* **Data provided**:
* * *

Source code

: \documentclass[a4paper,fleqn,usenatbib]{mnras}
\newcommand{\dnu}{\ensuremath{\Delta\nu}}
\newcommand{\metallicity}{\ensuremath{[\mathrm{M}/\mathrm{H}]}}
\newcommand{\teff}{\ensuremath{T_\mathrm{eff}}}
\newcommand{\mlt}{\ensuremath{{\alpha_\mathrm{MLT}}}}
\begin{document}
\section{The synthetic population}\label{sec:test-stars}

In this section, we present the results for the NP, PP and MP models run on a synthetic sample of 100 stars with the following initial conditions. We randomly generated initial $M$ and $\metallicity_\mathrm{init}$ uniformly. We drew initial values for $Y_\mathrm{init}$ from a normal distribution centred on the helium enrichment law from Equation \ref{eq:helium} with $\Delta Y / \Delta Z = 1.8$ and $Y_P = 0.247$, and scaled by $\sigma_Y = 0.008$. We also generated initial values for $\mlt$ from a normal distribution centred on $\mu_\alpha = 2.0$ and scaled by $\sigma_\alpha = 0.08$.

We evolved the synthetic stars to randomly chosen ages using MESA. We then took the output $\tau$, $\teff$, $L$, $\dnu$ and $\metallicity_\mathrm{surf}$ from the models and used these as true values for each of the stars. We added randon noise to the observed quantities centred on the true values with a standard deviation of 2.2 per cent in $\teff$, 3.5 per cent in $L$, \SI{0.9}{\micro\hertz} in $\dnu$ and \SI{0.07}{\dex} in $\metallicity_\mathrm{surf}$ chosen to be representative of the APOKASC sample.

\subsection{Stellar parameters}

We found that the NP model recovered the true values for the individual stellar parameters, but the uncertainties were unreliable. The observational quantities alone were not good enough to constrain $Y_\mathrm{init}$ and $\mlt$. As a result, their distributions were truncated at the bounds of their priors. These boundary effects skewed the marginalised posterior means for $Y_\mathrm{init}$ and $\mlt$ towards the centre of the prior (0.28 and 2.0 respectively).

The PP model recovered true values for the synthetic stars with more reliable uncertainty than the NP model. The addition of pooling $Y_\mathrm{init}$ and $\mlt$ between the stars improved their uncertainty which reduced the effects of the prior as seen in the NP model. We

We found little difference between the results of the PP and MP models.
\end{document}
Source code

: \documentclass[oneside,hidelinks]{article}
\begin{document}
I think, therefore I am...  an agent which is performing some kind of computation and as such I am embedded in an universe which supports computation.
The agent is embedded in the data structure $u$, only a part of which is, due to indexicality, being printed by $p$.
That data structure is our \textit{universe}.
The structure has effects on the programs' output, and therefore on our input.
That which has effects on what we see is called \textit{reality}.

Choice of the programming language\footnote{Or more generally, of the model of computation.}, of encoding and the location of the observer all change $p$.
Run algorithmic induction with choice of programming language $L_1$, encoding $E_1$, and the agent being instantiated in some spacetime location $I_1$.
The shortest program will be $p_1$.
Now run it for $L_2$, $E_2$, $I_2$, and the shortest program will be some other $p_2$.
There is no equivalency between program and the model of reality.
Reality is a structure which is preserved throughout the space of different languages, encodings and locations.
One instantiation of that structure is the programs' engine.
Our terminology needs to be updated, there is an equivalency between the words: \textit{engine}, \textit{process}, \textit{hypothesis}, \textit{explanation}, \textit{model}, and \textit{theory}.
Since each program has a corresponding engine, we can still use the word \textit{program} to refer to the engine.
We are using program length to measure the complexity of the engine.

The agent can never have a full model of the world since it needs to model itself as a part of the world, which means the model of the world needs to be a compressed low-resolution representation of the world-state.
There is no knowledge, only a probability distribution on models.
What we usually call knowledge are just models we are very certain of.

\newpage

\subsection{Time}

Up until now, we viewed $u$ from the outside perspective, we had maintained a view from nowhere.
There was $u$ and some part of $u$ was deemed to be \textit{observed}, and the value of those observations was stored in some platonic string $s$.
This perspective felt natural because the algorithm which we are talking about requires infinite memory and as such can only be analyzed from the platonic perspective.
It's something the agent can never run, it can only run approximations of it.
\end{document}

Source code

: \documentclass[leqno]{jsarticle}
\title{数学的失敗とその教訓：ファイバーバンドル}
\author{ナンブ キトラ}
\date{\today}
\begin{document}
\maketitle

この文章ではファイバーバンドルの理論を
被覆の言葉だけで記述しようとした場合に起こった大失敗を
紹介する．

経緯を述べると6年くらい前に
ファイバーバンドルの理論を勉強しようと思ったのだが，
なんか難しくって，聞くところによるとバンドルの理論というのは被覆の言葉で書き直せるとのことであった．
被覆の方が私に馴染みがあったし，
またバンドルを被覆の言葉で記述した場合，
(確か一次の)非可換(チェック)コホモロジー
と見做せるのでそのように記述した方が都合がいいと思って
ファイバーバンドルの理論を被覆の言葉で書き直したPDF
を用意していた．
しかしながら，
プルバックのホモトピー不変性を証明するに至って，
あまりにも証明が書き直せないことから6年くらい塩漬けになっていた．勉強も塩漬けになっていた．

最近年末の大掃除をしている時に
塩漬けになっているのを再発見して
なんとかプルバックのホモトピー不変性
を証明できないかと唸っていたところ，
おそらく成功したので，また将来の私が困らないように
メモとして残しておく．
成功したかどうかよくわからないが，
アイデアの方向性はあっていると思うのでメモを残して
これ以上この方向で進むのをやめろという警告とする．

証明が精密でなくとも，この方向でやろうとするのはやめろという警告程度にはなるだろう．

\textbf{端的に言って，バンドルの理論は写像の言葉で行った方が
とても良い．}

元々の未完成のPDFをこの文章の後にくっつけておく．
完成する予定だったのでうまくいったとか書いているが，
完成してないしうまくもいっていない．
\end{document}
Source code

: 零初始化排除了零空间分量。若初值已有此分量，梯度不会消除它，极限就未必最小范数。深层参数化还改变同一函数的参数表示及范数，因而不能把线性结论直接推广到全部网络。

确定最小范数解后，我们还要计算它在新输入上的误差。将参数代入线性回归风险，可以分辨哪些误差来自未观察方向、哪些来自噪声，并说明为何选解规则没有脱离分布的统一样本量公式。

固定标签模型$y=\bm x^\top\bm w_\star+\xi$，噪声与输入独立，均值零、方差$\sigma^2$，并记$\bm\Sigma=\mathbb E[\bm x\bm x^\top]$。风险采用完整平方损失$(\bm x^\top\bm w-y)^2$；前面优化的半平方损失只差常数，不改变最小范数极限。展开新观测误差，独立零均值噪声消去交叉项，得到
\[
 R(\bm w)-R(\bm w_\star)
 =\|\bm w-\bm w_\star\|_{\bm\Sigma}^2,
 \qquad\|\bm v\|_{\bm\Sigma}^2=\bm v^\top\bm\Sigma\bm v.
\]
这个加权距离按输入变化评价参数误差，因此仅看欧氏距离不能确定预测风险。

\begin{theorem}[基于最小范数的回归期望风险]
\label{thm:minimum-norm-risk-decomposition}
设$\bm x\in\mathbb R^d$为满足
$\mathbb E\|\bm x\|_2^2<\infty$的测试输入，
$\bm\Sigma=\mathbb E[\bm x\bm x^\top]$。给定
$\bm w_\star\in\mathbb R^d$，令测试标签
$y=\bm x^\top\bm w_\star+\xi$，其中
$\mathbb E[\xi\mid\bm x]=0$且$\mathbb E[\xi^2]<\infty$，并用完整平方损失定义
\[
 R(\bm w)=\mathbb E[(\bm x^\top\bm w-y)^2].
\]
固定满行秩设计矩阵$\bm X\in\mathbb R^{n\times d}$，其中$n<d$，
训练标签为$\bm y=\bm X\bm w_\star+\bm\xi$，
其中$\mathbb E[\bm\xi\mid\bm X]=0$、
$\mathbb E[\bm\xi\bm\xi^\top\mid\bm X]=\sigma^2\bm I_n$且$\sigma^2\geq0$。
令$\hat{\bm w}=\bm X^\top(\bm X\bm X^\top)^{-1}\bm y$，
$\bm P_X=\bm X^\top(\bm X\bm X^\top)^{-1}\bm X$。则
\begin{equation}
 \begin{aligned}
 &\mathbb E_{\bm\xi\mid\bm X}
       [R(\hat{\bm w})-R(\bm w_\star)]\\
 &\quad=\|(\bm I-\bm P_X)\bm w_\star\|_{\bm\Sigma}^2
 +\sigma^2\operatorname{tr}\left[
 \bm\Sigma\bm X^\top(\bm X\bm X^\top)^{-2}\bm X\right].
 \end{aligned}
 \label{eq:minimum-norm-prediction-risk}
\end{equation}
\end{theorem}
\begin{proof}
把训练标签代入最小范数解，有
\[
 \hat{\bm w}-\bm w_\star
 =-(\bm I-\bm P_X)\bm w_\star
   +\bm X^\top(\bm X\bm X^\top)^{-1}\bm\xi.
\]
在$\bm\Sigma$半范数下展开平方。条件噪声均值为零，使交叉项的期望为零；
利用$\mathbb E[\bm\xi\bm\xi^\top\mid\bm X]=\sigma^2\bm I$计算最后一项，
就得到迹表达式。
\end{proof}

* * *

* **Task goal**: Using the entries above, tally every line that holds the word "being". Answer with that number only.

* **Solution for this task**: 2